As a beach volleyball player at Main Beach every weekend, Blair Applegate appreciates strong water pressure.

“They need to expand the number of showers from three to 10,” Applegate said. “And they have to be high pressure, high volume showers so you can really get the sand, the salt and the seaweed off.”

Renovations are planned for the restroom at Main Beach.

Applegate was one of a handful of residents at a public workshop held at the site of the south Main Beach restroom on Tuesday, where public works officials outlined the city’s plan for its replacement, now estimated by city planners to cost upwards of $1 million.

“This one is somewhat embarrassing to the city,” City Council member Bob Whalen said during discussion of the restroom renovation at a meeting in April. “The quicker we get rid of it, the better.”

According to a city staff report, the restrooms are 40 years old and in need of replacement. New plans call for demolition of the old facility, replaced by a slightly larger new one located in the same spot near the playground. Currently there are five toilet stalls for women and two for men. The new plans will add three more toilets, with the women’s restroom gaining one toilet and the men’s room gaining two. Two new shower stations will also be added, which are unattached to the building, to lessen congestion.

Applegate sites last weekend’s 63rd annual Laguna Beach Open volleyball tournament as a prime example of why an upgrade is long overdue.

“Twelve-thousand people passing through, and the lines were long,” Applegate said. “Even on a cloudy cool day. The public showers and bathrooms here are not up to par.”

Two large ficus trees border the restroom, and the city’s initial conceptual plans avoid the above grade root structures and retain the trees.

Sam Goldstein, who owns a nearby building with the rooftop Skyloft restaurant, was at the public workshop and says the trees not only hinder his customers’ views, but are also counterproductive to the public use of the area and need to go.

“The ficus is not indigenous to Laguna Beach,” Goldstein said. “The square footage around this bathroom is taken up by roots above the ground, and pedestrians who are using the beach can’t use the area. I love trees, but it’s still a beach.“

Under the proposed layout, the trees will stay. The location of the new restroom will be shifted slightly to the west to try to avoid the bulging roots of the two trees.

“Basically we are going to surgically remove the public restroom and leave the root system that envelops the new restroom, and build the new restroom on that same footprint,” city planner Wade Brown said.

At April’s City Council meeting, some council members also expressed reservations about retaining the trees. “My big concern are these roots, and how it might affect this building five or 10 years down the line, because those roots are huge,” said council member Kelly Boyd.

Other public input from Tuesday’s meeting included locating some showers inside the building for privacy, adding towel hooks, stroller parking and racks for surf boards, all of which planners made note of.
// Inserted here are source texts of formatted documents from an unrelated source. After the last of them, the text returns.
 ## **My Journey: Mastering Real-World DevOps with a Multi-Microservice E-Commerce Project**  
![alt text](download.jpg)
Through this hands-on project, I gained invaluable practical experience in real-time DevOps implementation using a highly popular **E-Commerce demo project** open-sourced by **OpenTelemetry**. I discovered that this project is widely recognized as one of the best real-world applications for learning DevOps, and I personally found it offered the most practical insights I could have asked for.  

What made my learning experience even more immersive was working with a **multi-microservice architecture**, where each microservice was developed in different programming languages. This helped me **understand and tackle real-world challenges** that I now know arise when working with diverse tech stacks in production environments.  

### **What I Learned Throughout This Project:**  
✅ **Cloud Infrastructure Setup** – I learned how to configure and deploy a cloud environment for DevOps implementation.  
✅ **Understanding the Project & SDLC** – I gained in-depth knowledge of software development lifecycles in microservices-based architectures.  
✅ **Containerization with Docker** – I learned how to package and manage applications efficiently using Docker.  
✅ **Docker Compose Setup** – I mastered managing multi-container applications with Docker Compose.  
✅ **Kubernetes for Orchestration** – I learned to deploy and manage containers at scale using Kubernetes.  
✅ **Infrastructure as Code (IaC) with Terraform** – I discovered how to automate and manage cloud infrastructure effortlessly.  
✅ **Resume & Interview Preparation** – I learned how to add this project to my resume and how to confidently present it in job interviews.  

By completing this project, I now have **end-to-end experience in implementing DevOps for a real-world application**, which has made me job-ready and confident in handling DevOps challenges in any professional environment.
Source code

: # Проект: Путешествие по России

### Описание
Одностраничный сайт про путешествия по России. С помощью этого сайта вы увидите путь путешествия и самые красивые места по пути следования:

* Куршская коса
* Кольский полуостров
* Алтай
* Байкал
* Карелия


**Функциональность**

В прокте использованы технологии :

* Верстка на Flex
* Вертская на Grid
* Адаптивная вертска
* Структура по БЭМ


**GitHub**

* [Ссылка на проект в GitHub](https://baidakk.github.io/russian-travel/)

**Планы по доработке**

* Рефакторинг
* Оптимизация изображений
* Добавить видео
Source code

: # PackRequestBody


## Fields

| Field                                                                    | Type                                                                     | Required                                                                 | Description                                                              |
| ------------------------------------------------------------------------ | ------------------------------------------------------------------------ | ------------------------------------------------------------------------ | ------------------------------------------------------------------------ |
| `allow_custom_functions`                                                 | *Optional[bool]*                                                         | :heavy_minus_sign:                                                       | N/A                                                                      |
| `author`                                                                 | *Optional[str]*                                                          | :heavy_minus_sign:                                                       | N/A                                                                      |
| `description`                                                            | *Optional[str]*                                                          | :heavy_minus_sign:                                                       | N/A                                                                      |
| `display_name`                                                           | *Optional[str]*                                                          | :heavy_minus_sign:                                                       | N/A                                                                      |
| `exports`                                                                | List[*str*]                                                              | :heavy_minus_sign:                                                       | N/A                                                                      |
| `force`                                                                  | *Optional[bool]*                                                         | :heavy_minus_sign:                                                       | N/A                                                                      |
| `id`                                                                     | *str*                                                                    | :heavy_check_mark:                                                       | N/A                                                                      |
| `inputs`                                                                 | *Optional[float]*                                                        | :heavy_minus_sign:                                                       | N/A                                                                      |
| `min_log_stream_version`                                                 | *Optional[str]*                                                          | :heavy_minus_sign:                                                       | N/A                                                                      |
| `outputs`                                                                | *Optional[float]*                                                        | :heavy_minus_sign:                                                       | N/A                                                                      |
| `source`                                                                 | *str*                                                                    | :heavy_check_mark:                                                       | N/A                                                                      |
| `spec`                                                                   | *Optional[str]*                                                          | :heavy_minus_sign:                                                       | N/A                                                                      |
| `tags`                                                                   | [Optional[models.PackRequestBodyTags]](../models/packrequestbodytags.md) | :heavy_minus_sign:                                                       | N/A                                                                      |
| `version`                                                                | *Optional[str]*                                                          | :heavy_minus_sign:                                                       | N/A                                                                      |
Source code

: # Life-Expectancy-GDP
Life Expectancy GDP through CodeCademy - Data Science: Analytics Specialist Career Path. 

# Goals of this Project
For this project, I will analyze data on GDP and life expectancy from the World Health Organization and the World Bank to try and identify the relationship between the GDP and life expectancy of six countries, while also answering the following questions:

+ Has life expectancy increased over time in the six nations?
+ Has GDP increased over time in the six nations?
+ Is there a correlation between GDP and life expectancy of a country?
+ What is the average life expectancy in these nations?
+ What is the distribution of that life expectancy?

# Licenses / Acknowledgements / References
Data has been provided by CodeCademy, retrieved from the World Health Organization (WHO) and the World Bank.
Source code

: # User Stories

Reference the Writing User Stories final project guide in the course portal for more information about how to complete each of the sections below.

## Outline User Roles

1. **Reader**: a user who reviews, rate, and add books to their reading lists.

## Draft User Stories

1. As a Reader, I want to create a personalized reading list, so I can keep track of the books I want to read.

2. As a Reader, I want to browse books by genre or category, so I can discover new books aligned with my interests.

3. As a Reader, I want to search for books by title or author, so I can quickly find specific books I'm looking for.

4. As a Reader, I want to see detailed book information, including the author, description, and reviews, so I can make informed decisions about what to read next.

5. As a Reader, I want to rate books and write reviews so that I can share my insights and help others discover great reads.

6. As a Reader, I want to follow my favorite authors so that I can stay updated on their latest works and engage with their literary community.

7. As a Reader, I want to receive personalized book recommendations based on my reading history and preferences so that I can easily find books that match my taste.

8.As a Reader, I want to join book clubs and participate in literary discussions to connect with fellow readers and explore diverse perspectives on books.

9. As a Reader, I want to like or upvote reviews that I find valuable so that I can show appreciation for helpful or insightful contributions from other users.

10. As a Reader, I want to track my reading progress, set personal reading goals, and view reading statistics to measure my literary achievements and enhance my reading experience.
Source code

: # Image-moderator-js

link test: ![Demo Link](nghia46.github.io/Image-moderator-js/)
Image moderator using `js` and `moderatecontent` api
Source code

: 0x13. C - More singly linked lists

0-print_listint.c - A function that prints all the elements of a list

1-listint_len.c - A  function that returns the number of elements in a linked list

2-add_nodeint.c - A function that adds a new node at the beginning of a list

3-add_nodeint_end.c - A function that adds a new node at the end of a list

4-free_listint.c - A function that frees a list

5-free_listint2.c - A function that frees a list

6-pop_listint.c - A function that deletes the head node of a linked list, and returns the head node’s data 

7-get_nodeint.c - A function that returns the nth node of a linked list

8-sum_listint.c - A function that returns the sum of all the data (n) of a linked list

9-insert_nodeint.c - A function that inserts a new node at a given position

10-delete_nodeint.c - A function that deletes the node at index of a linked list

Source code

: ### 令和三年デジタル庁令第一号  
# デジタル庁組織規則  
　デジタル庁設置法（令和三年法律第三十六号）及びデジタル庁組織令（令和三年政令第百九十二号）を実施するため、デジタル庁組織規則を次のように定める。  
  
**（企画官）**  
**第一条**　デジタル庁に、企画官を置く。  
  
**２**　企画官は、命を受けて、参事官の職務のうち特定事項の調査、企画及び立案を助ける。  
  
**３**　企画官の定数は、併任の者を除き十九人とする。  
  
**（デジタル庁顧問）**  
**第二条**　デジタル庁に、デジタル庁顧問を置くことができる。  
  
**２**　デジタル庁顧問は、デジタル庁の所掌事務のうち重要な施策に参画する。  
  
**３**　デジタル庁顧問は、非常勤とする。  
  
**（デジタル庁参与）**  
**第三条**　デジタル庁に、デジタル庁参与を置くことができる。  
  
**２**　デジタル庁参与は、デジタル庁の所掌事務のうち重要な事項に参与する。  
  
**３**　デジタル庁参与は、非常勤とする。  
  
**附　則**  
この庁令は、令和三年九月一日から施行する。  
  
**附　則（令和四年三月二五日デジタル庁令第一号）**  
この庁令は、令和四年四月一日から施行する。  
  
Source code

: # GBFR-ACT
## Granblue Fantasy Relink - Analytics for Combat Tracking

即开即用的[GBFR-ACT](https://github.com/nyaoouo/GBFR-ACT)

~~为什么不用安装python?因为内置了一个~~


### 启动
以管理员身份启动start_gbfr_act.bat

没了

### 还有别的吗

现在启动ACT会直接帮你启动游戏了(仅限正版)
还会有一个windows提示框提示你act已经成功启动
A representative of the city’s Arts Commission also attended the meeting, and wants to incorporate local artists’ input in the design because of its highly visible location.

“We are looking for places to put temporary art,” said Laguna Beach Arts Commission Vice Chair Michael Ervin. “There is some opportunity around this new building that might allow us to do that.”

In April the restroom replacement project was budgeted for $700,000, but planners now say cost estimates have risen, and they will have to go back and ask for more money to bridge the gap. The project will go to the Design Review Board in July, and if approved construction could start by December.

“At the north end where we just spent several million on a lifeguard tower, they have a huge room to clean all of their saltwater gear,” Applegate said. “It’s not fair to give the public two or three showers at this end and call it a day.”